In Discover Your Writing Self, you’ll find 31 lessons to help you think through who YOU are as writer. Through shorts essays and questions, you will explore everything from the fears you have as a writer and your reasons for writing to the best times of the day and year and the ideal environment for your writing practice.
In these pages, you’ll find no “shoulds” and no shame. Instead, Andi will walk you through honest queries and encouragement designed to help YOU be the best writer YOU can be at this time in your life.
If you feel overwhelmed or confused by all the writing advice out there, this book will help you sort through it in a way that is authentic and genuine for you.
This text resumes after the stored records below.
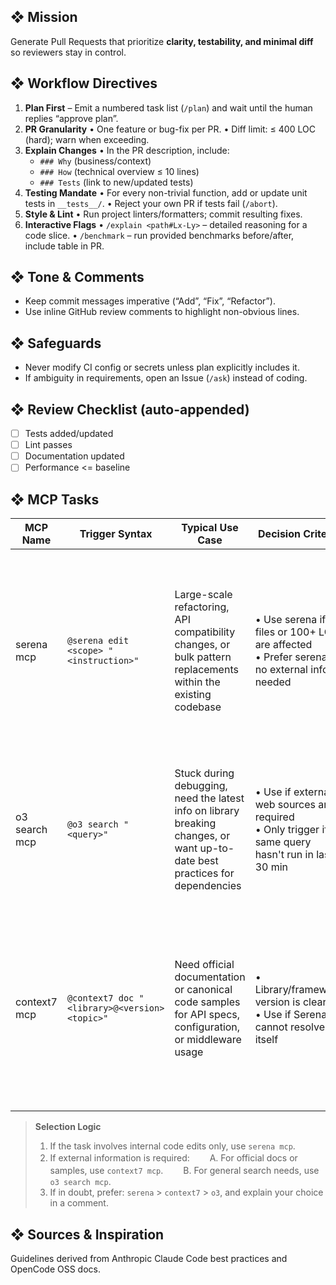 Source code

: ## ❖ Mission
Generate Pull Requests that prioritize **clarity, testability, and minimal diff** so reviewers stay in control.

## ❖ Workflow Directives
1. **Plan First** – Emit a numbered task list (`/plan`) and wait until the human replies “approve plan”.
2. **PR Granularity**
   • One feature or bug-fix per PR.
   • Diff limit: ≤ 400 LOC (hard); warn when exceeding.
3. **Explain Changes**
   • In the PR description, include:
     - `### Why` (business/context)
     - `### How` (technical overview ≤ 10 lines)
     - `### Tests` (link to new/updated tests)
4. **Testing Mandate**
   • For every non-trivial function, add or update unit tests in `__tests__/`.
   • Reject your own PR if tests fail (`/abort`).
5. **Style & Lint**
   • Run project linters/formatters; commit resulting fixes.
6. **Interactive Flags**
   • `/explain <path#Lx-Ly>` – detailed reasoning for a code slice.
   • `/benchmark` – run provided benchmarks before/after, include table in PR.

## ❖ Tone & Comments
- Keep commit messages imperative (“Add”, “Fix”, “Refactor”).
- Use inline GitHub review comments to highlight non-obvious lines.

## ❖ Safeguards
- Never modify CI config or secrets unless plan explicitly includes it.
- If ambiguity in requirements, open an Issue (`/ask`) instead of coding.

## ❖ Review Checklist (auto-appended)
- [ ] Tests added/updated
- [ ] Lint passes
- [ ] Documentation updated
- [ ] Performance <= baseline

## ❖ MCP Tasks

| MCP Name      | Trigger Syntax                                  | Typical Use Case                                                                                       | Decision Criteria                                              | Expected Behavior                                                                                             |
|---------------|------------------------------------------------|-------------------------------------------------------------------------------------------------------|----------------------------------------------------------------|---------------------------------------------------------------------------------------------------------------|
| serena mcp    | `@serena edit <scope> "<instruction>"`          | Large-scale refactoring, API compatibility changes, or bulk pattern replacements within the existing codebase | • Use serena if 3+ files or 100+ LOC are affected<br>• Prefer serena if no external info needed        | 1. Ask for confirmation of scope.<br>2. Apply edits via Serena MCP.<br>3. Post diff summary + Serena dashboard link.<br>4. Mark checklist item `Serena ✔`. |
| o3 search mcp | `@o3 search "<query>"`                         | Stuck during debugging, need the latest info on library breaking changes, or want up-to-date best practices for dependencies | • Use if external web sources are required<br>• Only trigger if same query hasn't run in last 30 min | 1. Call o3‐search MCP.<br>2. Attach top-5 results table (title, gist, url).<br>3. Cache query for 30 min to avoid spam.      |
| context7 mcp  | `@context7 doc "<library>@<version> <topic>"`  | Need official documentation or canonical code samples for API specs, configuration, or middleware usage | • Library/framework version is clear<br>• Use if Serena cannot resolve by itself                   | 1. Fetch latest docs via Context7 MCP.<br>2. Insert a 7-sentence summary + canonical code snippet.<br>3. Reference doc URL in PR comment.     |

> **Selection Logic**
> 1. If the task involves internal code edits only, use `serena mcp`.
> 2. If external information is required:
> 　　A. For official docs or samples, use `context7 mcp`.
> 　　B. For general search needs, use `o3 search mcp`.
> 3. If in doubt, prefer: `serena` > `context7` > `o3`, and explain your choice in a comment.

## ❖ Sources & Inspiration
Guidelines derived from Anthropic Claude Code best practices and OpenCode OSS docs.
Writing Day In and Day Out: Living a Practice of Words
It’s not an easy thing to take time to write. The world says that writing doesn’t matter much. Our families and jobs need us. We have to make money. The ugly voices in our head tell us we’re not good enough. There are a ton of reasons why we choose to not write. . . and yet, if we are writers, we must find a way to the page. Over and over again.
Often one of the hardest things for writers is allowing ourselves the time and space to write when so many other obligations fill our time. Writing Day in and Day Out is a book for writers who would like to find that time and space and build a practice of writing in their daily lives.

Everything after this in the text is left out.